**HOW TO COMPLETE THIS TASK**:
Would you please copy each line below that includes the string "actions"?

○ ○ ○ ○

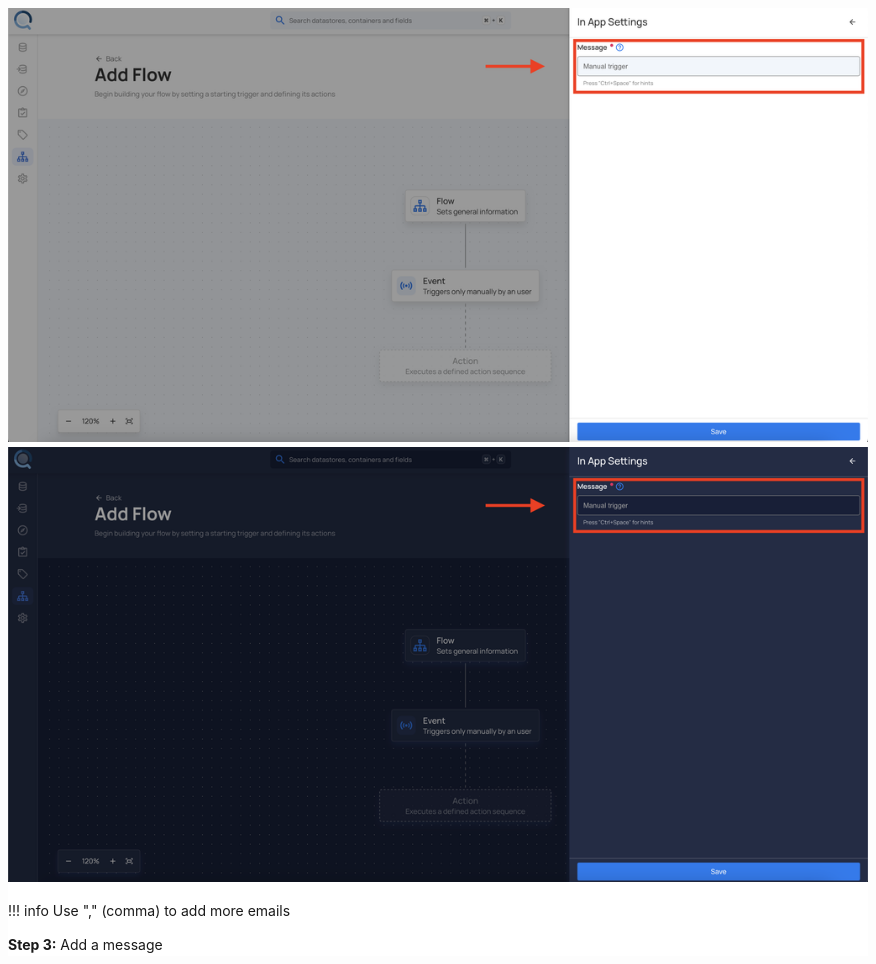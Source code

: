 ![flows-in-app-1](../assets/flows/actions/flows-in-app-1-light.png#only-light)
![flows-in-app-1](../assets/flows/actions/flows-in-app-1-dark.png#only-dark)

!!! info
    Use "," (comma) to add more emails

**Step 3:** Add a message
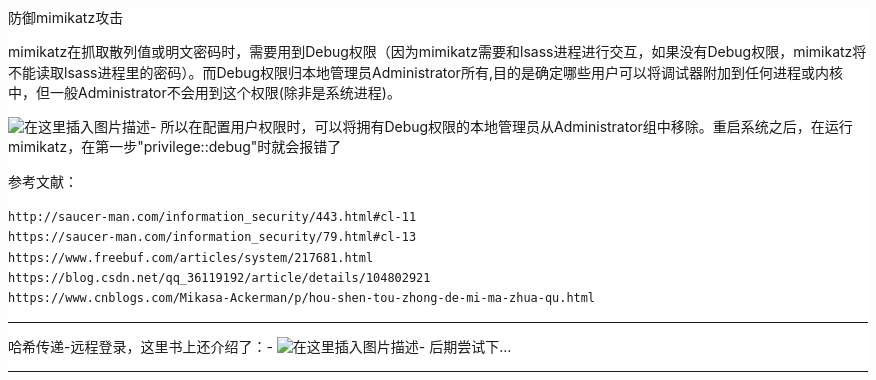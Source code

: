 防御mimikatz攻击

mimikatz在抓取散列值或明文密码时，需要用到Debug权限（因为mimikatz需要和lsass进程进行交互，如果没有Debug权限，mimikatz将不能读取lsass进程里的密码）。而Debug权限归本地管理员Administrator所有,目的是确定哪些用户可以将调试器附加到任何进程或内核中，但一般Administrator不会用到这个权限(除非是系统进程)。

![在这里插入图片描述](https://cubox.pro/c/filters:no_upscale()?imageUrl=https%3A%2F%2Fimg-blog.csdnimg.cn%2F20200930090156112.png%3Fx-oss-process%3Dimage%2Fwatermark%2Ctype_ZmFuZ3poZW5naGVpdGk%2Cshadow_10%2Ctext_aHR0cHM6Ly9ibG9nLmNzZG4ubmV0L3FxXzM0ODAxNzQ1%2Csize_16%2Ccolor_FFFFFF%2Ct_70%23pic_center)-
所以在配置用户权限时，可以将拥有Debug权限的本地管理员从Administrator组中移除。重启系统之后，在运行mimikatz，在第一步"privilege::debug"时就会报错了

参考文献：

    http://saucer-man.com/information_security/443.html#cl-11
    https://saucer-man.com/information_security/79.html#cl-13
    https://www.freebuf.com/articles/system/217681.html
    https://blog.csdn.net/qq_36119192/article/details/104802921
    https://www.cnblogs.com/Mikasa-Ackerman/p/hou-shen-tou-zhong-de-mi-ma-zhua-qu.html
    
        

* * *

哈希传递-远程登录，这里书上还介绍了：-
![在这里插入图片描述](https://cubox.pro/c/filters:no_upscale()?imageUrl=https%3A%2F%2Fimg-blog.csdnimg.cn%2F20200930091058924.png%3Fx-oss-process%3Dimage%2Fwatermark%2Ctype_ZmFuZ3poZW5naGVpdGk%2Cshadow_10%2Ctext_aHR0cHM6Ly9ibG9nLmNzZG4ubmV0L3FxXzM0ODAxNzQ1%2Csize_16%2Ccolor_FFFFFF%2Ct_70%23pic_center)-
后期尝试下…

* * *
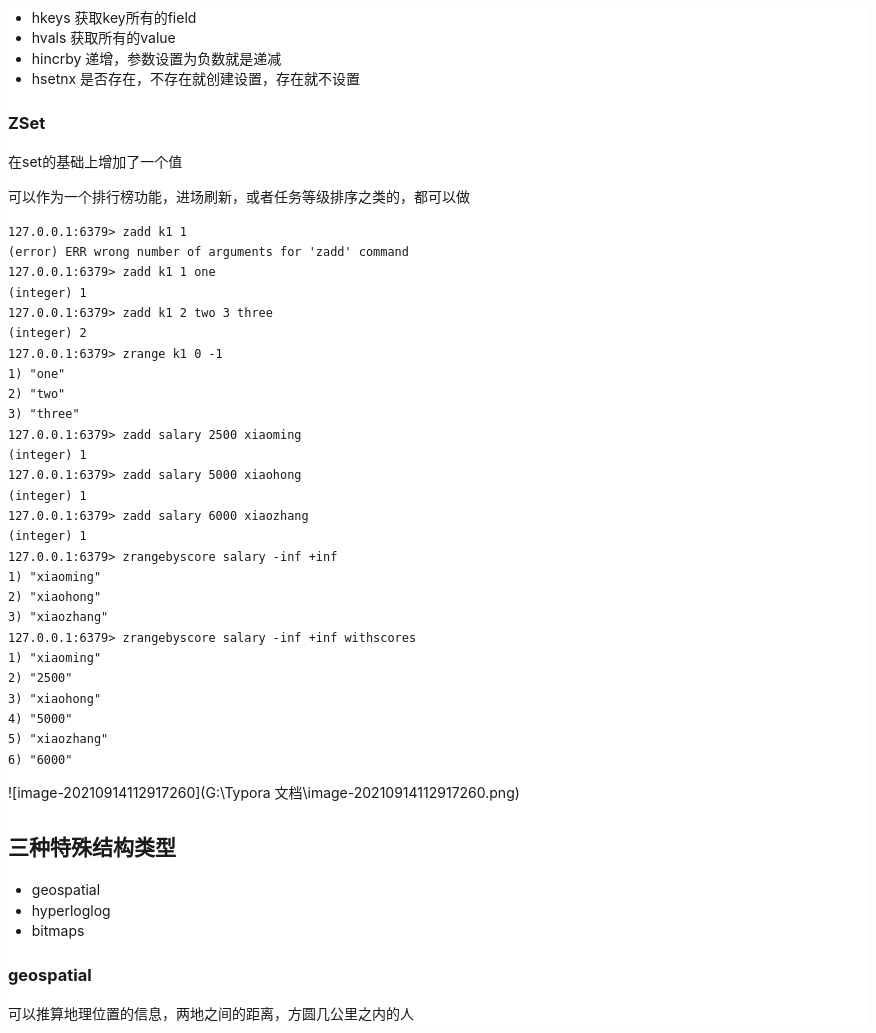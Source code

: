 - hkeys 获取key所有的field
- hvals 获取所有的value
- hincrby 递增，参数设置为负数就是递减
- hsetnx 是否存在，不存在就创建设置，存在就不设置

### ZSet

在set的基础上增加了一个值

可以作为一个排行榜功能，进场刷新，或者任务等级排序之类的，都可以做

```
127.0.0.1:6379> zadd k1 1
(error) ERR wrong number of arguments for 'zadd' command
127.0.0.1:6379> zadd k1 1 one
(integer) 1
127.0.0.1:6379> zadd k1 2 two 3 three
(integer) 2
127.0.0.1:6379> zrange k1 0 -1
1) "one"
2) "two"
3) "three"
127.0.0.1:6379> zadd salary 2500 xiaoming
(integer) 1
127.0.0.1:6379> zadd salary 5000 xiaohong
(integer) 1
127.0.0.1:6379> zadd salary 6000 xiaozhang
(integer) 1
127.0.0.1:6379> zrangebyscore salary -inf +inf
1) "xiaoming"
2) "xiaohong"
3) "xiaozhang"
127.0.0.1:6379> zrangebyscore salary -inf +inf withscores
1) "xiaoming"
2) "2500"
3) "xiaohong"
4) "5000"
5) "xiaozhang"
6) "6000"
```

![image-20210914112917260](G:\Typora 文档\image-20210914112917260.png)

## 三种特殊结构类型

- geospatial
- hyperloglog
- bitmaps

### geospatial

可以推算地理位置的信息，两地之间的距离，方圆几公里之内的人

○ ○ ○ ○

**REPLY**:
: ![flows-in-app-1](../assets/flows/actions/flows-in-app-1-light.png#only-light)
![flows-in-app-1](../assets/flows/actions/flows-in-app-1-dark.png#only-dark)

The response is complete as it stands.